Must know for the GMAT:
I. The units digit of \((abc)^n\) is the same as that of \(c^n\), which means that the units digit of \((17^3)^4\) is that same as that of \((7^3)^4\) and the units digit of \(1973^{3^2}\) is that same as that of \(3^{3^2}\).

II. If exponentiation is indicated by stacked symbols, the rule is to work from the top down, thus:
\(a^m^n=a^{(m^n)}\) and not \((a^m)^n\), which on the other hand equals to \(a^{mn}\).

So:
\((a^m)^n=a^{mn}\);

\(a^m^n=a^{(m^n)}\).

Thus, \((7^3)^4=7^{(3*4)}=7^{12}\) and \(3^{3^2}=3^{(3^2)}=3^9\).
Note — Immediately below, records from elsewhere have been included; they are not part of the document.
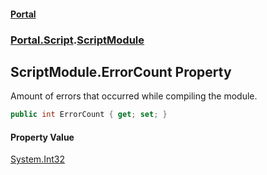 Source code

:#### [Portal](index.md 'index')
### [Portal.Script](Portal.Script.md 'Portal.Script').[ScriptModule](ScriptModule.md 'Portal.Script.ScriptModule')

## ScriptModule.ErrorCount Property

Amount of errors that occurred while compiling the module.

```csharp
public int ErrorCount { get; set; }
```

#### Property Value
[System.Int32](https://docs.microsoft.com/en-us/dotnet/api/System.Int32 'System.Int32')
III. The units digit of integers in positive integer power repeats in specific pattern (cyclicity): The units digit of 7 and 3 in positive integer power repeats in patterns of 4:

1. 7^1=7 (last digit is 7)
2. 7^2=9 (last digit is 9)
3. 7^3=3 (last digit is 3)
4. 7^4=1 (last digit is 1)

5. 7^5=7 (last digit is 7 again!)
...

1. 3^1=3 (last digit is 3)
2. 3^2=9 (last digit is 9)
3. 3^3=27 (last digit is 7)
4. 3^4=81 (last digit is 1)

5. 3^5=243 (last digit is 3 again!)
...

Thus th units digit of \(7^{12}\) will be 1 (4th in pattern, as 12 is a multiple of cyclicty number 4) and the units digit of \(3^9\) will be 3 (first in pattern, as 9=4*2+1).

So, we have that the units digit of \((17^3)^4=17^{12}\) is 1 and the units digit of \(1973^3^2=1973^9\) is 3. Also notice that the second number is much larger then the first one, thus their difference will be negative, something like 11-13=-2, which gives the final answer that the units digit of \((17^3)^4-1973^{3^2}\) is 2.
Answer B.


==============================================

Hi Bunuel

I have a doubt here.
If we are doing this subtraction (1-3). And, if we would have actually solved the whole subtraction of the number. the we would have borrowed 10 from the tens digit. So, the final subtraction would have looked like (11-3)= 8
please let me know if I am correct or not. if not, then why?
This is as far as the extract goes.